▶ _Problem details_:
Go to the line that contains "不过正当方源、黑楼兰二人，要分开搜寻漏洞缝隙时，高空中的战况又发生突变。" and extract it along with every line after it, exactly, through the end of the data below.

Saved data entries:
--- START ---

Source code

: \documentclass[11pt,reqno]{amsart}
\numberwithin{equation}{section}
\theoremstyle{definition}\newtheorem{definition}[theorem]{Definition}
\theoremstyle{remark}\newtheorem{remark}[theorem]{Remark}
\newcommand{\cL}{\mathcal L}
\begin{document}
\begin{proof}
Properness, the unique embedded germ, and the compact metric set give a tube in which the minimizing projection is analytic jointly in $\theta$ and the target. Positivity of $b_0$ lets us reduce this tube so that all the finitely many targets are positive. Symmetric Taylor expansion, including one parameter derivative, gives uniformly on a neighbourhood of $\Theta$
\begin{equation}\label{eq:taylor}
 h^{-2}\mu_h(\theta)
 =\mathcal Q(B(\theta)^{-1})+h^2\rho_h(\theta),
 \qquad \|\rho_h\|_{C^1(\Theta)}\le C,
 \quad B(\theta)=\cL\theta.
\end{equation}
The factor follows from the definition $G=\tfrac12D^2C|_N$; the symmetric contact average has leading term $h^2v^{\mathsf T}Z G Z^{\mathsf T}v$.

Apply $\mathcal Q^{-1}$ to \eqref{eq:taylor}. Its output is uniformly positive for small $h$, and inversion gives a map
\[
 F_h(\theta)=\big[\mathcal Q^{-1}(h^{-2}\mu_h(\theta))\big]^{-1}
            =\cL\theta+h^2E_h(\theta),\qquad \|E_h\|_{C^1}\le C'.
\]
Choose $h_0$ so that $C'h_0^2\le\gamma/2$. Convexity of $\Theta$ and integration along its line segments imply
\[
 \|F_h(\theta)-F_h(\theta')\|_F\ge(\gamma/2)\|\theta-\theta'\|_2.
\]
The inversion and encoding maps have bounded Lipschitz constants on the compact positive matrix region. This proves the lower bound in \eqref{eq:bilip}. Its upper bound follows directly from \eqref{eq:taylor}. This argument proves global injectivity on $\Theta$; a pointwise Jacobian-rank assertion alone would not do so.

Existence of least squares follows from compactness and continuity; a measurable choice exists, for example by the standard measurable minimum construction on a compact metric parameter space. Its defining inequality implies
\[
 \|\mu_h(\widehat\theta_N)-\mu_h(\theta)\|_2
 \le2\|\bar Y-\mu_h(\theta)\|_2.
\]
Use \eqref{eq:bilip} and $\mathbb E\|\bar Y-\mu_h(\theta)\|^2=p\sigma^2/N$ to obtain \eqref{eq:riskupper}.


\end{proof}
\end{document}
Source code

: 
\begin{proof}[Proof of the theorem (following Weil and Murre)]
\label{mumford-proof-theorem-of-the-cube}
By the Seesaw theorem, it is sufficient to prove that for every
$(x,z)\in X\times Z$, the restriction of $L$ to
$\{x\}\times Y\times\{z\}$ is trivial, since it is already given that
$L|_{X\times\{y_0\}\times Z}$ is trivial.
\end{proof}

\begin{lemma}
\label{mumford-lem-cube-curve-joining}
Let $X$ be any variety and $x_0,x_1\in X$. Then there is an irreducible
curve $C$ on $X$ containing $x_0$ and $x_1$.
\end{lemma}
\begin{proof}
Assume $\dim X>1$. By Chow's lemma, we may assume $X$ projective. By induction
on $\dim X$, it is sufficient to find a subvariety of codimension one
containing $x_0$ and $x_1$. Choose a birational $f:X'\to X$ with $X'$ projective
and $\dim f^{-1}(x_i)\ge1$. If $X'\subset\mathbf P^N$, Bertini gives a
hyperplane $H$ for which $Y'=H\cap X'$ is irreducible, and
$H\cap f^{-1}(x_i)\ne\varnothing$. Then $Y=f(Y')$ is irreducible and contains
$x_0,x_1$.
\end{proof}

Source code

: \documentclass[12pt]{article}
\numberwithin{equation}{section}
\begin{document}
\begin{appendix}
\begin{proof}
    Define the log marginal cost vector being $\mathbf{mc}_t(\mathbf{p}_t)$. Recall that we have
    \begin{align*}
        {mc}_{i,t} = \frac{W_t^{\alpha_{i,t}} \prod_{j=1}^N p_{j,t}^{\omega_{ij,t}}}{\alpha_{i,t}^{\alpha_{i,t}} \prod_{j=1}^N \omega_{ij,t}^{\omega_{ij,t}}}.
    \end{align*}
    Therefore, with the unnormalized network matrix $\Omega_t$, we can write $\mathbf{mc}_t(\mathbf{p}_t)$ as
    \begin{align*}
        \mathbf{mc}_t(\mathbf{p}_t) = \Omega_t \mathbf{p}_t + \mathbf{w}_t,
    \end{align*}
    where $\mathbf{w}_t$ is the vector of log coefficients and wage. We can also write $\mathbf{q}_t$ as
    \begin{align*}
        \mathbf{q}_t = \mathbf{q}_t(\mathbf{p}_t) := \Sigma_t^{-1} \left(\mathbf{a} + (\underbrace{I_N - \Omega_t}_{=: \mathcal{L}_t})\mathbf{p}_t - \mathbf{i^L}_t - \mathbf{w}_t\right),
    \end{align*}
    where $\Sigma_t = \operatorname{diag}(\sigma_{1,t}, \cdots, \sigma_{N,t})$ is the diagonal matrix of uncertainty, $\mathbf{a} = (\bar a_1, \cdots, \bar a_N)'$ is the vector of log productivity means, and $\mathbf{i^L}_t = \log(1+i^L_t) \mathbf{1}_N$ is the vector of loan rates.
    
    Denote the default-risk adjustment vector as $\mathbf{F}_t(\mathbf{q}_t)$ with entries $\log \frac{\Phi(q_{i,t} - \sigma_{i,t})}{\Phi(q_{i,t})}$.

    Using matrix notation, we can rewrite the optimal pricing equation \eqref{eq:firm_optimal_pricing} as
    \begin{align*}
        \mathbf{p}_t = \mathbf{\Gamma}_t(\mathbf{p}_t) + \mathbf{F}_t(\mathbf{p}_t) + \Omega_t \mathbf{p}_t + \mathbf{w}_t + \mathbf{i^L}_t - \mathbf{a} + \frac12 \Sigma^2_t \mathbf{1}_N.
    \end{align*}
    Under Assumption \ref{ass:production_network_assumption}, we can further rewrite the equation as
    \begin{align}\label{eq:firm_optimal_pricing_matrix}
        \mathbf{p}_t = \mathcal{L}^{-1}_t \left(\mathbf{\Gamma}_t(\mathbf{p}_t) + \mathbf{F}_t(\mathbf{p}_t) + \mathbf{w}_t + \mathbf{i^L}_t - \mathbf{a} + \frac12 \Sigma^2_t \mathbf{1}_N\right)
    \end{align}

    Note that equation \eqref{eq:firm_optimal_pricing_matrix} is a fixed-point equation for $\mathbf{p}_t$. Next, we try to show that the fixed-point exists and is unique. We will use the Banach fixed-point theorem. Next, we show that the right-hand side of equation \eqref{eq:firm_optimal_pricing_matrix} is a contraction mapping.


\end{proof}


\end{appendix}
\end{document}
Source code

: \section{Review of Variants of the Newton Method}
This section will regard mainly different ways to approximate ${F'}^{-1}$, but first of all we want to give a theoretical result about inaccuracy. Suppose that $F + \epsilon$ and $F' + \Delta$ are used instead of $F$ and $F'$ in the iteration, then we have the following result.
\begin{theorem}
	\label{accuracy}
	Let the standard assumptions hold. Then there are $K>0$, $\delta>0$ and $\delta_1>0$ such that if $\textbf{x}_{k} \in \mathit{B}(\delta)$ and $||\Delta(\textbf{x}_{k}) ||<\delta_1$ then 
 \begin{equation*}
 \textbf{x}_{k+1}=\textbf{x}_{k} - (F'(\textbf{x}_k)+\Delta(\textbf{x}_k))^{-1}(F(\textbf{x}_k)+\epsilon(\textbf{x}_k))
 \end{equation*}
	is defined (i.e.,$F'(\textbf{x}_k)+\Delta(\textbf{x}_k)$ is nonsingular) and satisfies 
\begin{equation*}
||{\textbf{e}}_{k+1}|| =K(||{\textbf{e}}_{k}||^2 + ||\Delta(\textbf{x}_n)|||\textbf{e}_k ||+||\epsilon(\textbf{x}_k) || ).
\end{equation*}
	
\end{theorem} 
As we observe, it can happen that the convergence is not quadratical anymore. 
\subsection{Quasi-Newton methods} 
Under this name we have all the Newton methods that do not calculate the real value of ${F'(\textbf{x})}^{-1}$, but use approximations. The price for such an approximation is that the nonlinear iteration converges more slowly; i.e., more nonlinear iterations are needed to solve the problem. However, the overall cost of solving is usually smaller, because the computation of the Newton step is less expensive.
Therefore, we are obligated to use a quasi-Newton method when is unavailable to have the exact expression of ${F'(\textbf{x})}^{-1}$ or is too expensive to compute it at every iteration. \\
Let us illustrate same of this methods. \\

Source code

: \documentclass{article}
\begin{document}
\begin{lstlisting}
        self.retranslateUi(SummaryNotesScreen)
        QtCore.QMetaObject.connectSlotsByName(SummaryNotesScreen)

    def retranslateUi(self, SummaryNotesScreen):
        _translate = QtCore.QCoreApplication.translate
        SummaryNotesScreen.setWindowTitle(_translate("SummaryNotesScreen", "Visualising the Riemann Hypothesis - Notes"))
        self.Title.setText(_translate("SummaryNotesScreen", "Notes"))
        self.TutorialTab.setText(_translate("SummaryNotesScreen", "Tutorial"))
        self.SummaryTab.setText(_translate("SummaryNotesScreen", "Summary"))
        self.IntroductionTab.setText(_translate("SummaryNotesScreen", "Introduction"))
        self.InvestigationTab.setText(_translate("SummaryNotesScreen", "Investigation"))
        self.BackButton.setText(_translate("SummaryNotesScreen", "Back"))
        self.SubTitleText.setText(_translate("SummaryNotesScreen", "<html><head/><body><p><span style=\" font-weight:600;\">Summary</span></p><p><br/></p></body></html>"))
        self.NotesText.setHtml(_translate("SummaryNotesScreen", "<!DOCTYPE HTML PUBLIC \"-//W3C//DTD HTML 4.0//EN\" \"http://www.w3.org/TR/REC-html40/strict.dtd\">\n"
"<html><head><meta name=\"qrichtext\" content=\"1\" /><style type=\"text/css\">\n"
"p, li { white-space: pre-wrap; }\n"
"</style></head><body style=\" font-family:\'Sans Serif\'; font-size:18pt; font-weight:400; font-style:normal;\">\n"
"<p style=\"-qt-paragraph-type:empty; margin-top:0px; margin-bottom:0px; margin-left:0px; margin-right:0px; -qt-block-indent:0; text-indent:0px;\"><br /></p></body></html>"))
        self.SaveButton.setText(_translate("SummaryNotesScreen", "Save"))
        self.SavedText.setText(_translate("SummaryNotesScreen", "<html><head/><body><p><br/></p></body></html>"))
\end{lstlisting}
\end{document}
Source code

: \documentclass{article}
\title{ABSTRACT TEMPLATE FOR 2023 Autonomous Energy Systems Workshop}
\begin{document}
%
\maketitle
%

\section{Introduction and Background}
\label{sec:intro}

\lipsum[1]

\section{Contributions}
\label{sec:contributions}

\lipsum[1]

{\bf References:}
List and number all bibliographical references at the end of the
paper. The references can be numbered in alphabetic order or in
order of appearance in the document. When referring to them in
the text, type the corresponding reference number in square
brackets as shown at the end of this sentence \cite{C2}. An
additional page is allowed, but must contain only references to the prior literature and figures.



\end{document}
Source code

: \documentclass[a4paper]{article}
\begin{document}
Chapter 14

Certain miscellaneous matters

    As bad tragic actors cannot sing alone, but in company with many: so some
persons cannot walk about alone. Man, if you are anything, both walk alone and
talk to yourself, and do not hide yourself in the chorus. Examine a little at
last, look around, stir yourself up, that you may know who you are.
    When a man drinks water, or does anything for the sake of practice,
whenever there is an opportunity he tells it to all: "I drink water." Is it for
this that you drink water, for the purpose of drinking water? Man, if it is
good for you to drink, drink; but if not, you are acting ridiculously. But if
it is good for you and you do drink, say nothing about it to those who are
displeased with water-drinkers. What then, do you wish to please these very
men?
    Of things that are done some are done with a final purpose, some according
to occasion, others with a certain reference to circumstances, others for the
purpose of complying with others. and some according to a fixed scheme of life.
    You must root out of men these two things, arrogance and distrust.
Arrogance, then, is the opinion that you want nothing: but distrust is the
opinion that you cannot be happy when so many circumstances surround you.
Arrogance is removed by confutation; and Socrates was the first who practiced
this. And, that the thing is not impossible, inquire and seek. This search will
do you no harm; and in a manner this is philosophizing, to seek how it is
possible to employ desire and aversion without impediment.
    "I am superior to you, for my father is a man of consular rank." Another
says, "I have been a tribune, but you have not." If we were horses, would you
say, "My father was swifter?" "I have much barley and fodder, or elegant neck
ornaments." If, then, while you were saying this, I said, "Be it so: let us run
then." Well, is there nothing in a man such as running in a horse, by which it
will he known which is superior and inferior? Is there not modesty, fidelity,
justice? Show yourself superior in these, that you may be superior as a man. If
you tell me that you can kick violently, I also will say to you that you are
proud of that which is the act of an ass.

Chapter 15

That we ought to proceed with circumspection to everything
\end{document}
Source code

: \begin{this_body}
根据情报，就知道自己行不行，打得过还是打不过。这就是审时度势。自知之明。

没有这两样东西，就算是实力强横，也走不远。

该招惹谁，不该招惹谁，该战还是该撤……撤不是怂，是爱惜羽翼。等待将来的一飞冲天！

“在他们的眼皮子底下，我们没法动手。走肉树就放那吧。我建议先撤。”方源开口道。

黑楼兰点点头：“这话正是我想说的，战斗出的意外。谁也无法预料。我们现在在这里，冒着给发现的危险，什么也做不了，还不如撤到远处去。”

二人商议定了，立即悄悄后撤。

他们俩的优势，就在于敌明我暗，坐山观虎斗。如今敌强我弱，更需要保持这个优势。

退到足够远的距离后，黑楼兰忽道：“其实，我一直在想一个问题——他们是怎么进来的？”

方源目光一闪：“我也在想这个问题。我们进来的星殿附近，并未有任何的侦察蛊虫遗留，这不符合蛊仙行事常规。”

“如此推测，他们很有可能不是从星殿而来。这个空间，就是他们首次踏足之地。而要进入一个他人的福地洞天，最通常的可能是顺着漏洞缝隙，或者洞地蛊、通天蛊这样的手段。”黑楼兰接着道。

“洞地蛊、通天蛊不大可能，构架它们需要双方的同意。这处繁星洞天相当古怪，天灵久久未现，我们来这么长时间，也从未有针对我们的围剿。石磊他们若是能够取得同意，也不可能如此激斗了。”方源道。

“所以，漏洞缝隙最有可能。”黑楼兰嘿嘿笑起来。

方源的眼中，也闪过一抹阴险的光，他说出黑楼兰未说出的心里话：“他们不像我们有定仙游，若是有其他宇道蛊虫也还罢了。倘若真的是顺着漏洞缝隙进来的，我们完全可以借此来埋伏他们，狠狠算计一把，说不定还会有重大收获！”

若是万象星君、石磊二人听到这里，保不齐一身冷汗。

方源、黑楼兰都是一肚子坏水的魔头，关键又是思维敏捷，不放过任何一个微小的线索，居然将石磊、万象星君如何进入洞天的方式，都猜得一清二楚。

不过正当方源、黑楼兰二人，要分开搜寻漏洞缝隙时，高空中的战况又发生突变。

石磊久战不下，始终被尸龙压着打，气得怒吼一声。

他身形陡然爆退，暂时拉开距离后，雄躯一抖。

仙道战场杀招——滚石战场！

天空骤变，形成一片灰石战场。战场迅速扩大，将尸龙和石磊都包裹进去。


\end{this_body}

--- END ---

▶ _Answer for this exercise_:
不过正当方源、黑楼兰二人，要分开搜寻漏洞缝隙时，高空中的战况又发生突变。

石磊久战不下，始终被尸龙压着打，气得怒吼一声。

他身形陡然爆退，暂时拉开距离后，雄躯一抖。

仙道战场杀招——滚石战场！

天空骤变，形成一片灰石战场。战场迅速扩大，将尸龙和石磊都包裹进去。


\end{this_body}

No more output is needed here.